Aim of the task »
Reproduce the lines below from the one that contains "Specifies which ip" through the end, inclusive, and add nothing.

===== Given information

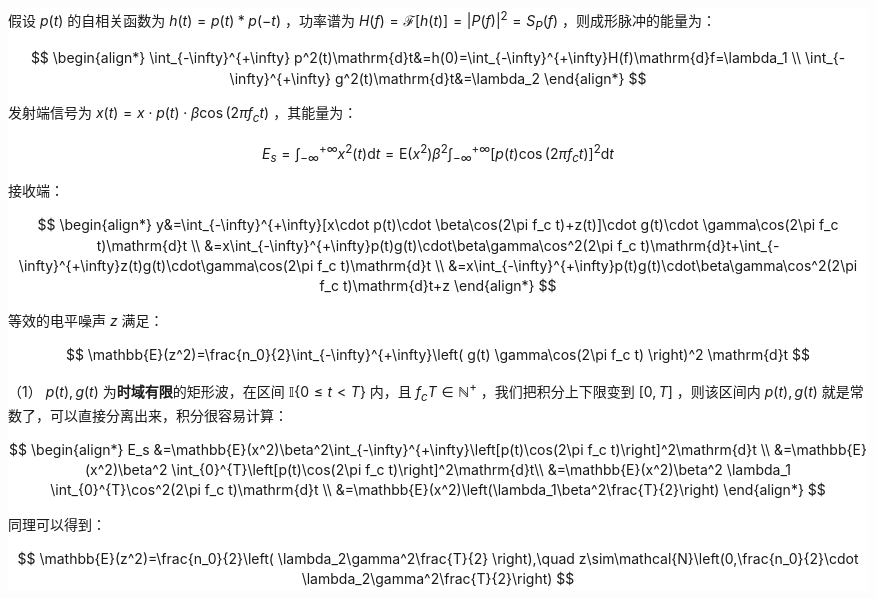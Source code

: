 假设 $p(t)$ 的自相关函数为 $h(t)=p(t)*p(-t)$ ，功率谱为 $H(f)=\mathcal{F}[h(t)]=|P(f)|^2=S_P(f)$ ，则成形脉冲的能量为：

$$
\begin{align*}
\int_{-\infty}^{+\infty} p^2(t)\mathrm{d}t&=h(0)=\int_{-\infty}^{+\infty}H(f)\mathrm{d}f=\lambda_1 \\
\int_{-\infty}^{+\infty} g^2(t)\mathrm{d}t&=\lambda_2
\end{align*}
$$

发射端信号为 $x(t)=x\cdot p(t)\cdot\beta\cos(2\pi f_c t)$ ，其能量为：

$$
E_s=\int_{-\infty}^{+\infty}x^2(t)\mathrm{d}t =\mathrm{E}(x^2)\beta^2\int_{-\infty}^{+\infty}\left[p(t)\cos(2\pi f_c t)\right]^2\mathrm{d}t
$$

接收端：

$$
\begin{align*}
y&=\int_{-\infty}^{+\infty}[x\cdot p(t)\cdot \beta\cos(2\pi f_c t)+z(t)]\cdot g(t)\cdot \gamma\cos(2\pi f_c t)\mathrm{d}t \\
&=x\int_{-\infty}^{+\infty}p(t)g(t)\cdot\beta\gamma\cos^2(2\pi f_c t)\mathrm{d}t+\int_{-\infty}^{+\infty}z(t)g(t)\cdot\gamma\cos(2\pi f_c t)\mathrm{d}t \\
&=x\int_{-\infty}^{+\infty}p(t)g(t)\cdot\beta\gamma\cos^2(2\pi f_c t)\mathrm{d}t+z
\end{align*}
$$

等效的电平噪声 $z$ 满足：

$$
\mathbb{E}(z^2)=\frac{n_0}{2}\int_{-\infty}^{+\infty}\left( g(t) \gamma\cos(2\pi f_c t) \right)^2 \mathrm{d}t
$$

（1） $p(t),g(t)$ 为**时域有限**的矩形波，在区间 $\mathbb{I}\{0\leqslant t<T\}$ 内，且 $f_cT\in\mathbb{N}^+$ ，我们把积分上下限变到 $[0,T]$ ，则该区间内 $p(t),g(t)$ 就是常数了，可以直接分离出来，积分很容易计算：

$$
\begin{align*}
E_s &=\mathbb{E}(x^2)\beta^2\int_{-\infty}^{+\infty}\left[p(t)\cos(2\pi f_c t)\right]^2\mathrm{d}t \\
&=\mathbb{E}(x^2)\beta^2 \int_{0}^{T}\left[p(t)\cos(2\pi f_c t)\right]^2\mathrm{d}t\\
&=\mathbb{E}(x^2)\beta^2 \lambda_1 \int_{0}^{T}\cos^2(2\pi f_c t)\mathrm{d}t \\
&=\mathbb{E}(x^2)\left(\lambda_1\beta^2\frac{T}{2}\right)
\end{align*}
$$

同理可以得到：

$$
\mathbb{E}(z^2)=\frac{n_0}{2}\left( \lambda_2\gamma^2\frac{T}{2} \right),\quad z\sim\mathcal{N}\left(0,\frac{n_0}{2}\cdot \lambda_2\gamma^2\frac{T}{2}\right)
$$

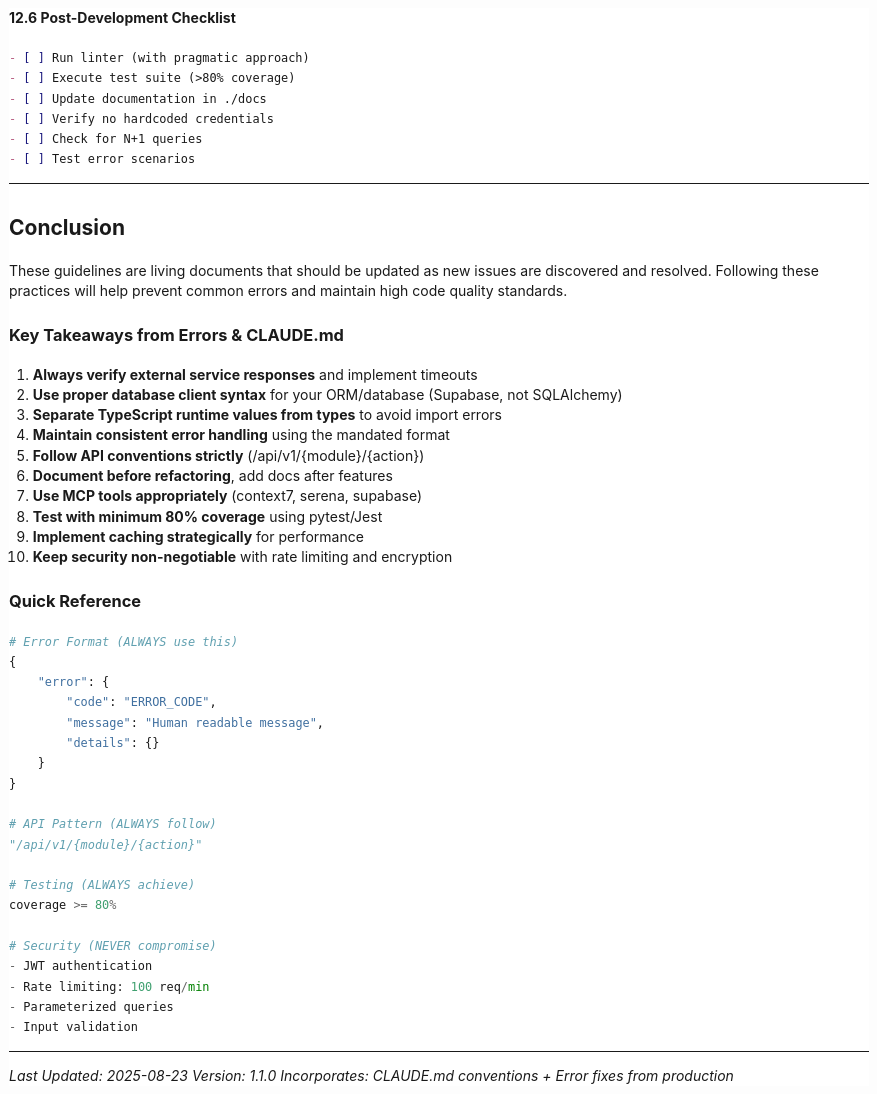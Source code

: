 #### 12.6 Post-Development Checklist
```markdown
- [ ] Run linter (with pragmatic approach)
- [ ] Execute test suite (>80% coverage)
- [ ] Update documentation in ./docs
- [ ] Verify no hardcoded credentials
- [ ] Check for N+1 queries
- [ ] Test error scenarios
```

---

## Conclusion

These guidelines are living documents that should be updated as new issues are discovered and resolved. Following these practices will help prevent common errors and maintain high code quality standards.

### Key Takeaways from Errors & CLAUDE.md

1. **Always verify external service responses** and implement timeouts
2. **Use proper database client syntax** for your ORM/database (Supabase, not SQLAlchemy)
3. **Separate TypeScript runtime values from types** to avoid import errors
4. **Maintain consistent error handling** using the mandated format
5. **Follow API conventions strictly** (/api/v1/{module}/{action})
6. **Document before refactoring**, add docs after features
7. **Use MCP tools appropriately** (context7, serena, supabase)
8. **Test with minimum 80% coverage** using pytest/Jest
9. **Implement caching strategically** for performance
10. **Keep security non-negotiable** with rate limiting and encryption

### Quick Reference

```python
# Error Format (ALWAYS use this)
{
    "error": {
        "code": "ERROR_CODE",
        "message": "Human readable message",
        "details": {}
    }
}

# API Pattern (ALWAYS follow)
"/api/v1/{module}/{action}"

# Testing (ALWAYS achieve)
coverage >= 80%

# Security (NEVER compromise)
- JWT authentication
- Rate limiting: 100 req/min
- Parameterized queries
- Input validation
```

---

*Last Updated: 2025-08-23*
*Version: 1.1.0*
*Incorporates: CLAUDE.md conventions + Error fixes from production*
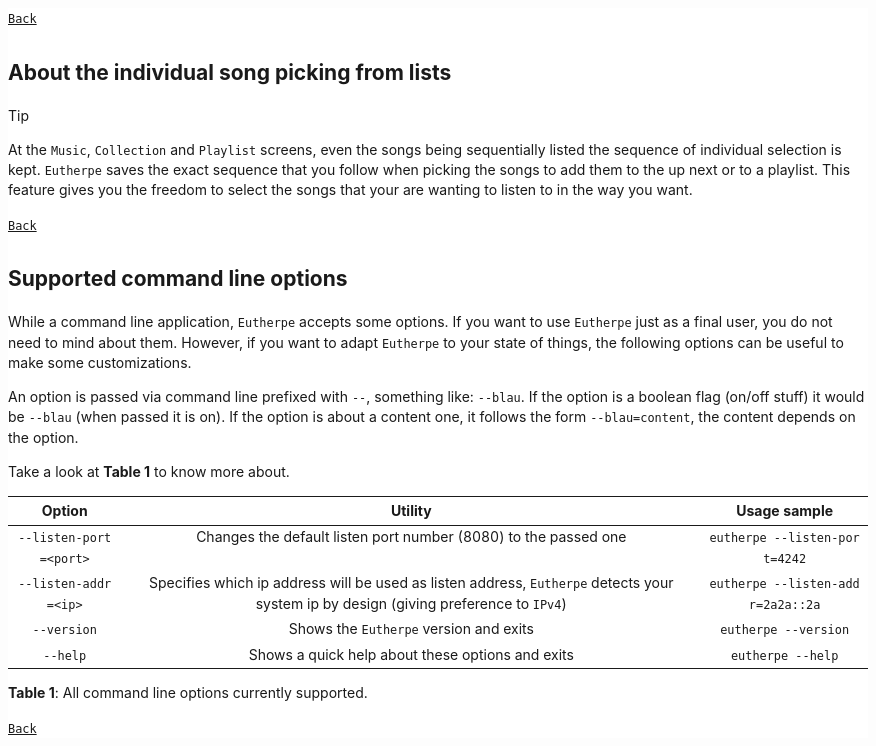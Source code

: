 [`Back`](#topics)

## About the individual song picking from lists

> [!TIP]
> At the `Music`, `Collection` and `Playlist` screens, even the songs being sequentially listed
> the sequence of individual selection is kept. `Eutherpe` saves the exact sequence that you
> follow when picking the songs to add them to the up next or to a playlist. This feature gives
> you the freedom to select the songs that your are wanting to listen to in the way you want.

[`Back`](#topics)

## Supported command line options

While a command line application, `Eutherpe` accepts some options. If you want to use `Eutherpe`
just as a final user, you do not need to mind about them. However, if you want to adapt `Eutherpe`
to your state of things, the following options can be useful to make some customizations.

An option is passed via command line prefixed with `--`, something like: `--blau`. If the option is
a boolean flag (on/off stuff) it would be `--blau` (when passed it is on). If the option is about a
content one, it follows the form `--blau=content`, the content depends on the option.

Take a look at **Table 1** to know more about.

| **Option** | **Utility** | **Usage sample** |
|:----------:|:-----------:|:----------------:|
| `--listen-port=<port>` | Changes the default listen port number (8080) to the passed one | `eutherpe --listen-port=4242` |
| `--listen-addr=<ip>` | Specifies which ip address will be used as listen address, `Eutherpe` detects your system ip by design (giving preference to `IPv4`) | `eutherpe --listen-addr=2a2a::2a` |
| `--version` | Shows the `Eutherpe` version and exits | `eutherpe --version` |
| `--help` | Shows a quick help about these options and exits | `eutherpe --help` |

**Table 1**: All command line options currently supported.

[`Back`](#topics)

==========

Answer space »
| `--listen-addr=<ip>` | Specifies which ip address will be used as listen address, `Eutherpe` detects your system ip by design (giving preference to `IPv4`) | `eutherpe --listen-addr=2a2a::2a` |
| `--version` | Shows the `Eutherpe` version and exits | `eutherpe --version` |
| `--help` | Shows a quick help about these options and exits | `eutherpe --help` |

**Table 1**: All command line options currently supported.

[`Back`](#topics)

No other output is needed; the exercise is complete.